_Provided information_
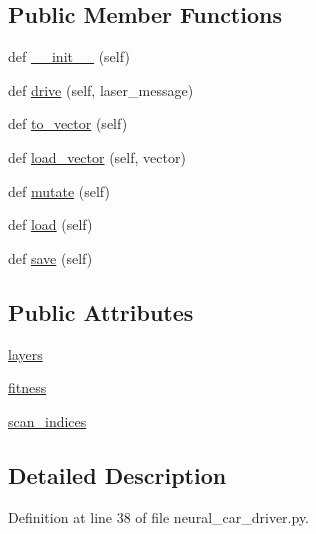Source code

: \subsection*{Public Member Functions}
\begin{DoxyCompactItemize}
\item 
def \hyperlink{classneural__car__driver_1_1_neural_car_driver_ab0cc2f18e4345f9814fa137028336d1a}{\+\_\+\+\_\+init\+\_\+\+\_\+} (self)
\item 
def \hyperlink{classneural__car__driver_1_1_neural_car_driver_ab46c72e7432f683a99788c8efc3c9741}{drive} (self, laser\+\_\+message)
\item 
def \hyperlink{classneural__car__driver_1_1_neural_car_driver_aa9ca18514eaf2ebe42c9c88f6c99ccac}{to\+\_\+vector} (self)
\item 
def \hyperlink{classneural__car__driver_1_1_neural_car_driver_a4c42a4dff190065b381d5de451accf9f}{load\+\_\+vector} (self, vector)
\item 
def \hyperlink{classneural__car__driver_1_1_neural_car_driver_a1c57aa3cbee31e70a7eacb9c542d5848}{mutate} (self)
\item 
def \hyperlink{classneural__car__driver_1_1_neural_car_driver_a3ac13655a442d6106272aef2b3d3e468}{load} (self)
\item 
def \hyperlink{classneural__car__driver_1_1_neural_car_driver_a9c9664d22b7e0f75f9908de73f7cf301}{save} (self)
\end{DoxyCompactItemize}
\subsection*{Public Attributes}
\begin{DoxyCompactItemize}
\item 
\hyperlink{classneural__car__driver_1_1_neural_car_driver_a425f558140c554a734fad61b9eb83940}{layers}
\item 
\hyperlink{classneural__car__driver_1_1_neural_car_driver_a4d709e4419449add88e2a1a5d825e918}{fitness}
\item 
\hyperlink{classneural__car__driver_1_1_neural_car_driver_ac7a4e813a3f642cdb4c88a3c7bcc0ac7}{scan\+\_\+indices}
\end{DoxyCompactItemize}


\subsection{Detailed Description}


Definition at line 38 of file neural\+\_\+car\+\_\+driver.\+py.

_Assignment_
On how many lines of the material does the word "load" appear? Reply with the number alone.

_Solution to the exercise_
2